Stored data entries
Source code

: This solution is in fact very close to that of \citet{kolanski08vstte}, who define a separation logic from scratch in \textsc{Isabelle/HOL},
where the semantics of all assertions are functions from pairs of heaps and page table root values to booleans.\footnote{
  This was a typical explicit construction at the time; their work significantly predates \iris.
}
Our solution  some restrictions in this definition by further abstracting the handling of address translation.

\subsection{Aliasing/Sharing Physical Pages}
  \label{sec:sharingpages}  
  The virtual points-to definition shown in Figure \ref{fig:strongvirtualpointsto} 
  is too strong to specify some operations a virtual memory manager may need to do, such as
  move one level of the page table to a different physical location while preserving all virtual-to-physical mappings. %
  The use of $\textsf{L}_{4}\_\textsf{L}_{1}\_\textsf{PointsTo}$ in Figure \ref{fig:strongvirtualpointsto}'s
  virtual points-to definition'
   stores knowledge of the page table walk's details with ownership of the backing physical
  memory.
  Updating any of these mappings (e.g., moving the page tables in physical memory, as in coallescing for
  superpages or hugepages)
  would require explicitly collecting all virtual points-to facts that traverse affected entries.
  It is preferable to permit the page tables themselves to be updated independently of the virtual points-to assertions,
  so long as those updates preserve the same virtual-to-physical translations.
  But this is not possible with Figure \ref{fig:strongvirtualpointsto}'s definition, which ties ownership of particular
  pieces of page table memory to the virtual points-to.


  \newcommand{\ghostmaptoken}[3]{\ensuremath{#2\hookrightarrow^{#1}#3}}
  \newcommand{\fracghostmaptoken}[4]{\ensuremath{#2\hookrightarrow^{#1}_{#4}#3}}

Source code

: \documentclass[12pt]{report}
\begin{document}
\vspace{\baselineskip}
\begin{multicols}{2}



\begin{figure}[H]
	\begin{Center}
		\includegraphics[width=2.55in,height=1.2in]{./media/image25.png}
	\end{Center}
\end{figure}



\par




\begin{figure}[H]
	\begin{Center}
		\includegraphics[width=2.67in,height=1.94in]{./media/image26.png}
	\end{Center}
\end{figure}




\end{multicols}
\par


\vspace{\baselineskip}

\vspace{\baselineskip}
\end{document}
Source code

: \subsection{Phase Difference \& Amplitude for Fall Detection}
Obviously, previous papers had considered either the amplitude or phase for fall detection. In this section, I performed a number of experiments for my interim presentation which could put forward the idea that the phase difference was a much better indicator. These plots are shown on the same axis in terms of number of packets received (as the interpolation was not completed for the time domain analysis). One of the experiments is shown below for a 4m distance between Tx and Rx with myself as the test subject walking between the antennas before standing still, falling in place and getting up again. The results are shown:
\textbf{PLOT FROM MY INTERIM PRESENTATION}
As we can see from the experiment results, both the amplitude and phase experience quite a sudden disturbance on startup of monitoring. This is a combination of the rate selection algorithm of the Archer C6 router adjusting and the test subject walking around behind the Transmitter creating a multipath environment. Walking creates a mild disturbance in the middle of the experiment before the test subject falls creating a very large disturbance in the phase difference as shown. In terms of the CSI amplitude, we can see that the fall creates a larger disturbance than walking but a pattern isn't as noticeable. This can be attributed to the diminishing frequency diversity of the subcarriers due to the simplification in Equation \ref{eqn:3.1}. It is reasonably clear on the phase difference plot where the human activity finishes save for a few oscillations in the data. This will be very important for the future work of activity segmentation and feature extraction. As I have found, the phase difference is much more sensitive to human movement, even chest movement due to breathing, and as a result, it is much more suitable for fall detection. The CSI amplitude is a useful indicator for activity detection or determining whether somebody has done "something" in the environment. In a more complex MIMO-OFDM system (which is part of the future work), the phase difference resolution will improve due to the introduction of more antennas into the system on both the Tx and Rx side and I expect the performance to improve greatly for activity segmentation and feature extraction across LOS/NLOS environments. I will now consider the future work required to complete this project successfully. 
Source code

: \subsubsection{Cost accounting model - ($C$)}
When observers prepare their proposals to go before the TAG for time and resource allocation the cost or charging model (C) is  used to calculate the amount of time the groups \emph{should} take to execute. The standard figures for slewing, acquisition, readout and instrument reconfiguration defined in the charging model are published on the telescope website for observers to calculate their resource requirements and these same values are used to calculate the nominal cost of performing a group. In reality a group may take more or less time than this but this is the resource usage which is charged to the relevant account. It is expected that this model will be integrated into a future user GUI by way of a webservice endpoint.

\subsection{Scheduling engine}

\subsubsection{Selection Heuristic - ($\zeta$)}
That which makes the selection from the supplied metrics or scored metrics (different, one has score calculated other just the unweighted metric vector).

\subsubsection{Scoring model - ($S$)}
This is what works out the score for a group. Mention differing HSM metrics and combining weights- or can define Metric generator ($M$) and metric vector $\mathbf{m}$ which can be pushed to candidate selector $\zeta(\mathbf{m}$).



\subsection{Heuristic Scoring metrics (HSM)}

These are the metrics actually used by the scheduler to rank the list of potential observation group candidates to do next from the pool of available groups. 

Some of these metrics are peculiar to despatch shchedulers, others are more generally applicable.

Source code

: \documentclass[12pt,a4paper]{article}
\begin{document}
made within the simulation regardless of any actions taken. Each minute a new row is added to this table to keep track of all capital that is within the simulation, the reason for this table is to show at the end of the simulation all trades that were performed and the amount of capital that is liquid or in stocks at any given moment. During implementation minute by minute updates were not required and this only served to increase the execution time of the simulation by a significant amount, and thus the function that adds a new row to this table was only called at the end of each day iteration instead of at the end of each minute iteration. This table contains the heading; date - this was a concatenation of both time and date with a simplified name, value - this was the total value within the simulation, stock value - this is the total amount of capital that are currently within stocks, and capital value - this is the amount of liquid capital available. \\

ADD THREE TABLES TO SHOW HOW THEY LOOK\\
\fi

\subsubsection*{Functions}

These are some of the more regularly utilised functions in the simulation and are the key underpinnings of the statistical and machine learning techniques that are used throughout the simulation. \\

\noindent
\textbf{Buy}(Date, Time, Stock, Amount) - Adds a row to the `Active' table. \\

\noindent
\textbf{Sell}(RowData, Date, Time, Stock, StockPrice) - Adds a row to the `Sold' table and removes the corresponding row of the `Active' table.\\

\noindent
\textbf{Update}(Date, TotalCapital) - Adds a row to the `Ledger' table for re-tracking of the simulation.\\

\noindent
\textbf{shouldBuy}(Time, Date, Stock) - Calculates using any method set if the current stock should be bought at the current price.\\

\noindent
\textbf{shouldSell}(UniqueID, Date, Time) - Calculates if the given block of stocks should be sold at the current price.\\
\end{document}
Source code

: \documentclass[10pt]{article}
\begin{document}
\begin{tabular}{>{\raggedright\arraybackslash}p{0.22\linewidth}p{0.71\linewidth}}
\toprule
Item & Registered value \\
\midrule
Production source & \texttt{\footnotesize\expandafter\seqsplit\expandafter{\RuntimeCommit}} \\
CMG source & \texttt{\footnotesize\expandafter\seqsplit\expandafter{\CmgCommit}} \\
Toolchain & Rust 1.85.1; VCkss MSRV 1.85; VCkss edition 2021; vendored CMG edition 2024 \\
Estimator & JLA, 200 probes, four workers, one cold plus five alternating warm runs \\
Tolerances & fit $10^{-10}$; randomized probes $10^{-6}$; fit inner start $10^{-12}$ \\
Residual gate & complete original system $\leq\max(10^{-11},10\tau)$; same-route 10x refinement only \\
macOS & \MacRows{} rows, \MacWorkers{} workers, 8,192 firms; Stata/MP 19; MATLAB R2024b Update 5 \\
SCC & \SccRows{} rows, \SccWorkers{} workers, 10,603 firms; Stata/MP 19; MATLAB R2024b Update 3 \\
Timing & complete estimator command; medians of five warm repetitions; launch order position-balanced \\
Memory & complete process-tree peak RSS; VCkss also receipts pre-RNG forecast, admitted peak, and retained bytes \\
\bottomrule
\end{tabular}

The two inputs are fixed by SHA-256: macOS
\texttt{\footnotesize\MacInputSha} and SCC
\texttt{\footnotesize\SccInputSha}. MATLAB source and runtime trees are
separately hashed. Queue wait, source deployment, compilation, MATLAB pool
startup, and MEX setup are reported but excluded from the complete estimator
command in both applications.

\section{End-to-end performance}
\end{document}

- EXERCISE GOAL:
Only the lines above that hold "ensuremath" are wanted. Show every one of them.

- WORKED SOLUTION:
  \newcommand{\ghostmaptoken}[3]{\ensuremath{#2\hookrightarrow^{#1}#3}}
  \newcommand{\fracghostmaptoken}[4]{\ensuremath{#2\hookrightarrow^{#1}_{#4}#3}}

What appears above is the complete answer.